** Data supplied follows **

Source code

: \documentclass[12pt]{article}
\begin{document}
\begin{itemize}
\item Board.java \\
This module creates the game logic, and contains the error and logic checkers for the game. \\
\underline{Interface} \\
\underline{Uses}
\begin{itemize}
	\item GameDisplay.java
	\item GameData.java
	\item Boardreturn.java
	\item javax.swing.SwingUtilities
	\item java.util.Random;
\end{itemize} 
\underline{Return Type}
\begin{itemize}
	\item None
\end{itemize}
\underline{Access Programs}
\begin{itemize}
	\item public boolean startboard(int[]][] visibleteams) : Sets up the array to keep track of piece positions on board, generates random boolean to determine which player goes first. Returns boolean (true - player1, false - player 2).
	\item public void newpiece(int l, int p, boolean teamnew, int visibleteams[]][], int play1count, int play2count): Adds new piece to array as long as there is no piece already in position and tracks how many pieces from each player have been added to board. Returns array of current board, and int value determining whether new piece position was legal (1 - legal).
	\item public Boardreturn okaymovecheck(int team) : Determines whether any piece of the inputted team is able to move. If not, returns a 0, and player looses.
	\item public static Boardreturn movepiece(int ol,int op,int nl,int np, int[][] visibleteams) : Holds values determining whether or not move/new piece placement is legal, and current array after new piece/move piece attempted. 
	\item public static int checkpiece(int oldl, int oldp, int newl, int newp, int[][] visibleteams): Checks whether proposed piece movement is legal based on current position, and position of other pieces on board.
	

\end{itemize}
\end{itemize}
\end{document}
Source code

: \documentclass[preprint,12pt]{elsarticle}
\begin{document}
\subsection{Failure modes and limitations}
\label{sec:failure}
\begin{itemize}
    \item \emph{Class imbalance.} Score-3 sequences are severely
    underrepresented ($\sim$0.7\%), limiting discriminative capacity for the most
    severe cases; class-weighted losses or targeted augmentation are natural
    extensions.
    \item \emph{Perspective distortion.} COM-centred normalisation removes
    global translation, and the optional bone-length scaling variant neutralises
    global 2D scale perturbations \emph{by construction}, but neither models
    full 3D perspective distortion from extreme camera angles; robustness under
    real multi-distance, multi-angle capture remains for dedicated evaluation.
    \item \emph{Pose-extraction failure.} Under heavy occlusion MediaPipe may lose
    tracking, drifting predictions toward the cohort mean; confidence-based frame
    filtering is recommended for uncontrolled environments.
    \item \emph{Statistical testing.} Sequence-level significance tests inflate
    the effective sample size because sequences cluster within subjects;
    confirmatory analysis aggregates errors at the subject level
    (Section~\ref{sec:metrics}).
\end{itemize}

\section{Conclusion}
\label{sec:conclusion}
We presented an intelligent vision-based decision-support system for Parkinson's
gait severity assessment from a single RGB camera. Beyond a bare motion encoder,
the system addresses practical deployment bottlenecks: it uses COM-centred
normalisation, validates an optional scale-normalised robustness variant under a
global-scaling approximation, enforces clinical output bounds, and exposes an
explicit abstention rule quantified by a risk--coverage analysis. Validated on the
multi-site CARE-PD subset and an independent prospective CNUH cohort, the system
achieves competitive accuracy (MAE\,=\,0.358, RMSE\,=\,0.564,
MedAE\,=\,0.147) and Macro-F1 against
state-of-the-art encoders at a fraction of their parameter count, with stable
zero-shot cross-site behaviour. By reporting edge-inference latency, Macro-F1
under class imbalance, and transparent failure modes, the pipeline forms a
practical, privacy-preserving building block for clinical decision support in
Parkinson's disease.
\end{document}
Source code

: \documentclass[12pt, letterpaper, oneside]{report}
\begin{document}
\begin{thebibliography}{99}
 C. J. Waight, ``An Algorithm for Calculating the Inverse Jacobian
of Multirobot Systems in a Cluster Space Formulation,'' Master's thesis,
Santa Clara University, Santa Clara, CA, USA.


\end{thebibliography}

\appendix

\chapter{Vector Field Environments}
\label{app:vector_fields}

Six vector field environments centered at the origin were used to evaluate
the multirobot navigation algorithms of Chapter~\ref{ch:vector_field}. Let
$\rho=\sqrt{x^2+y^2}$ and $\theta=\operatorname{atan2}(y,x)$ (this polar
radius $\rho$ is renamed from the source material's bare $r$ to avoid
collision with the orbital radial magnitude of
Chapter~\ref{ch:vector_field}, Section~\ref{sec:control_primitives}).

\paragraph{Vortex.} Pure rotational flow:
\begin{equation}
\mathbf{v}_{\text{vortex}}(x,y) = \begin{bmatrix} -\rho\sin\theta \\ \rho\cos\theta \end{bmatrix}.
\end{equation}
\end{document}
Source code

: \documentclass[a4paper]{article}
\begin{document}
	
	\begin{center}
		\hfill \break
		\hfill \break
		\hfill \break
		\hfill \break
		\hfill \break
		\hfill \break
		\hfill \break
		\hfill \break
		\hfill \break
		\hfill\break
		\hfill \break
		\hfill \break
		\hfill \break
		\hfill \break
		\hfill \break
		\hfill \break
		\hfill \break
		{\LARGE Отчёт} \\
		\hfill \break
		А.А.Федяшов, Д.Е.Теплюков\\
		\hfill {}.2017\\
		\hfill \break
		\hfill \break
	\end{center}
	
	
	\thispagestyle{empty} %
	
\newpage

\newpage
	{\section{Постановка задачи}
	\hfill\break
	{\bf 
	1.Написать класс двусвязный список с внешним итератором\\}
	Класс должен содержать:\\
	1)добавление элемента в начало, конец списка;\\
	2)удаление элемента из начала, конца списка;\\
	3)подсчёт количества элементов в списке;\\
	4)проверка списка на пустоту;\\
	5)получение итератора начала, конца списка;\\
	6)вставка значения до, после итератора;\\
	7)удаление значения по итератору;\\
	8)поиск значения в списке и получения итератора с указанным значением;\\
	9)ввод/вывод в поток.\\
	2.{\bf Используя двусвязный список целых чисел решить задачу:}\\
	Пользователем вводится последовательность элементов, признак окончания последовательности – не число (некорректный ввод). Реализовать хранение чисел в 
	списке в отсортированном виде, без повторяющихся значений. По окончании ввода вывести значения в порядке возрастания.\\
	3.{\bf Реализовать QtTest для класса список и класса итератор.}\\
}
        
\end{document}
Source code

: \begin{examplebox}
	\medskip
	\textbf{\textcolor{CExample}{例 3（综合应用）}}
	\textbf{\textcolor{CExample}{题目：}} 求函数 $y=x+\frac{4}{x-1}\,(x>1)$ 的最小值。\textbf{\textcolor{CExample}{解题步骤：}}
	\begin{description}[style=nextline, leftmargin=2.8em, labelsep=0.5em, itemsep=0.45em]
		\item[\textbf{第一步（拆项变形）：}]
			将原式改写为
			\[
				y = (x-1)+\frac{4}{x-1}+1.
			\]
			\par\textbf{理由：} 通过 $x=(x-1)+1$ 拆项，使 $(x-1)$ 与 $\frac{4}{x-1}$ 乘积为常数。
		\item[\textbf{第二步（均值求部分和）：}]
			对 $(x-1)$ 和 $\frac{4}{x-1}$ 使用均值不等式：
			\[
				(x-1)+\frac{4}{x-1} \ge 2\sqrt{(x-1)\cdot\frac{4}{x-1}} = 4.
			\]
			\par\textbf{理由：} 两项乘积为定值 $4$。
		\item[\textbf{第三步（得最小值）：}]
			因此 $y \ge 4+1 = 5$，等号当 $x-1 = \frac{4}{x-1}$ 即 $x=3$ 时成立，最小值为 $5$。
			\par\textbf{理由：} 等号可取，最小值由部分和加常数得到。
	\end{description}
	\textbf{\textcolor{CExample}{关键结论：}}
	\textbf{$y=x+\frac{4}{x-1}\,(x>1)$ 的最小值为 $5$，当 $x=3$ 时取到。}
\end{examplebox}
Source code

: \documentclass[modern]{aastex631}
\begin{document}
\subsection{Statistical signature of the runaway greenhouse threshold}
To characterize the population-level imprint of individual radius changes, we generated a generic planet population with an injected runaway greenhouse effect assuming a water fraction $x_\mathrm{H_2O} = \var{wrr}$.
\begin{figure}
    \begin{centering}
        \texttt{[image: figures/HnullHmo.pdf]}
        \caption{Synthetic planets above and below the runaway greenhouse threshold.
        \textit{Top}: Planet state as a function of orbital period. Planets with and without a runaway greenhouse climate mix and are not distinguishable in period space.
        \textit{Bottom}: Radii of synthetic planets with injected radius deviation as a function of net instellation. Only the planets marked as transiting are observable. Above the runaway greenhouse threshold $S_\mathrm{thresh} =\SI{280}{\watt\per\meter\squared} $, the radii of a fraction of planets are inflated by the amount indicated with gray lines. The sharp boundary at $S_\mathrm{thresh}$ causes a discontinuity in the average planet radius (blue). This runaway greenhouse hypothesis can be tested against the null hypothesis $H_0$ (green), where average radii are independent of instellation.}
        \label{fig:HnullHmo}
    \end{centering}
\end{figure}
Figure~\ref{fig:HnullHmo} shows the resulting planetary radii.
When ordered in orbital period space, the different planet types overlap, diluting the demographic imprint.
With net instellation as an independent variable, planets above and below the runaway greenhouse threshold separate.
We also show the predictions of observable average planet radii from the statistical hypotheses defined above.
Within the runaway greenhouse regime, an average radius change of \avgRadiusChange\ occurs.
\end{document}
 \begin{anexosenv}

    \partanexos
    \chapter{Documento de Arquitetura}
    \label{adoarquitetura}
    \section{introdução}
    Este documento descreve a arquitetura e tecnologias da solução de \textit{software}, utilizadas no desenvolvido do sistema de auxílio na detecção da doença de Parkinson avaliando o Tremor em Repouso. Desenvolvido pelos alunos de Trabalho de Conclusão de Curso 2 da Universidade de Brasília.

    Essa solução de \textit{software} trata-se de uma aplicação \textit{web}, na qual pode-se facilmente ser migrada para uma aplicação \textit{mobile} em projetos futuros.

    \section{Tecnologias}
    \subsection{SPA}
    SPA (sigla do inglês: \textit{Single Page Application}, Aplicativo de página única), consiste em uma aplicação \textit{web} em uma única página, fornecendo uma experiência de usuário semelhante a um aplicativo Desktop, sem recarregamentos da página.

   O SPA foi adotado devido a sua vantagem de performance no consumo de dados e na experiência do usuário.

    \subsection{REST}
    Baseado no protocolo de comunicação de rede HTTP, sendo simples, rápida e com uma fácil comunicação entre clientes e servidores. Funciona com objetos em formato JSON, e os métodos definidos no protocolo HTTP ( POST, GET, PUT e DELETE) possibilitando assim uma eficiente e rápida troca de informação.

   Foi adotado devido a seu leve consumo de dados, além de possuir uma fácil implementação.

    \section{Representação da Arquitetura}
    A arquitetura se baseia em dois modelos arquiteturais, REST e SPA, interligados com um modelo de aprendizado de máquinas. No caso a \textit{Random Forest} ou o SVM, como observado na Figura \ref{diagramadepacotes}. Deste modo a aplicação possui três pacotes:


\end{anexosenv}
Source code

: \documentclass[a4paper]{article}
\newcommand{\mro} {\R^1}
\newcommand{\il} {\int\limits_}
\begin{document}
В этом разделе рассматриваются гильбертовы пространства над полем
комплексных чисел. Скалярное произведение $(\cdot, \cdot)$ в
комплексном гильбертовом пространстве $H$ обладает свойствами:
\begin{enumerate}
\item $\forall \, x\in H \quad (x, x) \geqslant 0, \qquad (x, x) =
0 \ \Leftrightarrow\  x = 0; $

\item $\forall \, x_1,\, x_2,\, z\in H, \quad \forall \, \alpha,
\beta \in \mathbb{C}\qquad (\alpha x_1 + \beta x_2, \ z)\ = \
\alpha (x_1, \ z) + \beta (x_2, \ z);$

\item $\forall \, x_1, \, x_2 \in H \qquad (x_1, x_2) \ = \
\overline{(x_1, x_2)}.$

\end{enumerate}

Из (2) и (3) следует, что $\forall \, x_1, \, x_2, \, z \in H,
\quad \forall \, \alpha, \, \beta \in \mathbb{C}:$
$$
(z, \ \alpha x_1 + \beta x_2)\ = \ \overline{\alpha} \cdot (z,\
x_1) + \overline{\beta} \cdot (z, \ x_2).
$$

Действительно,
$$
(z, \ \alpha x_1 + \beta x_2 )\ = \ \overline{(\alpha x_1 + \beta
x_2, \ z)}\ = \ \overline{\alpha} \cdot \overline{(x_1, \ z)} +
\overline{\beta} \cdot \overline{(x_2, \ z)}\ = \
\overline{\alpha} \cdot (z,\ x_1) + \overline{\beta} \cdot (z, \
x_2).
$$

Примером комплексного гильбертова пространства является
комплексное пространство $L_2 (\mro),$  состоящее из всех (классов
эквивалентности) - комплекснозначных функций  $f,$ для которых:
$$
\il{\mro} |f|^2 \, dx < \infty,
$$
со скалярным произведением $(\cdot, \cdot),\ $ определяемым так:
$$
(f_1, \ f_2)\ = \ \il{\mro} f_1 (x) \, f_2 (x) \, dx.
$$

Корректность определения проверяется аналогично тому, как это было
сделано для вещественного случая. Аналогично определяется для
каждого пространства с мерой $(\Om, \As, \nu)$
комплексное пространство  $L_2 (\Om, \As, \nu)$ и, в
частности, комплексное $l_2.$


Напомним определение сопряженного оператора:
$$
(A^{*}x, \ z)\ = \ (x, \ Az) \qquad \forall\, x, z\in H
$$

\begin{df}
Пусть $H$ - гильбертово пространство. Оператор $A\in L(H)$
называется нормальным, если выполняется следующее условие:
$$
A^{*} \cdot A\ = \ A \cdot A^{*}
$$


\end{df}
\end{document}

** End of Data supplied **

**Assignment:** Find where the line with "5)получение итератора начала, конца" sits in the material above, then copy exactly from it through the line with "因此 $y \ge 4+1". Add no other line.

**Exercise output:**
	5)получение итератора начала, конца списка;\\
	6)вставка значения до, после итератора;\\
	7)удаление значения по итератору;\\
	8)поиск значения в списке и получения итератора с указанным значением;\\
	9)ввод/вывод в поток.\\
	2.{\bf Используя двусвязный список целых чисел решить задачу:}\\
	Пользователем вводится последовательность элементов, признак окончания последовательности – не число (некорректный ввод). Реализовать хранение чисел в 
	списке в отсортированном виде, без повторяющихся значений. По окончании ввода вывести значения в порядке возрастания.\\
	3.{\bf Реализовать QtTest для класса список и класса итератор.}\\
}
        
\end{document}
Source code

: \begin{examplebox}
	\medskip
	\textbf{\textcolor{CExample}{例 3（综合应用）}}
	\textbf{\textcolor{CExample}{题目：}} 求函数 $y=x+\frac{4}{x-1}\,(x>1)$ 的最小值。\textbf{\textcolor{CExample}{解题步骤：}}
	\begin{description}[style=nextline, leftmargin=2.8em, labelsep=0.5em, itemsep=0.45em]
		\item[\textbf{第一步（拆项变形）：}]
			将原式改写为
			\[
				y = (x-1)+\frac{4}{x-1}+1.
			\]
			\par\textbf{理由：} 通过 $x=(x-1)+1$ 拆项，使 $(x-1)$ 与 $\frac{4}{x-1}$ 乘积为常数。
		\item[\textbf{第二步（均值求部分和）：}]
			对 $(x-1)$ 和 $\frac{4}{x-1}$ 使用均值不等式：
			\[
				(x-1)+\frac{4}{x-1} \ge 2\sqrt{(x-1)\cdot\frac{4}{x-1}} = 4.
			\]
			\par\textbf{理由：} 两项乘积为定值 $4$。
		\item[\textbf{第三步（得最小值）：}]
			因此 $y \ge 4+1 = 5$，等号当 $x-1 = \frac{4}{x-1}$ 即 $x=3$ 时成立，最小值为 $5$。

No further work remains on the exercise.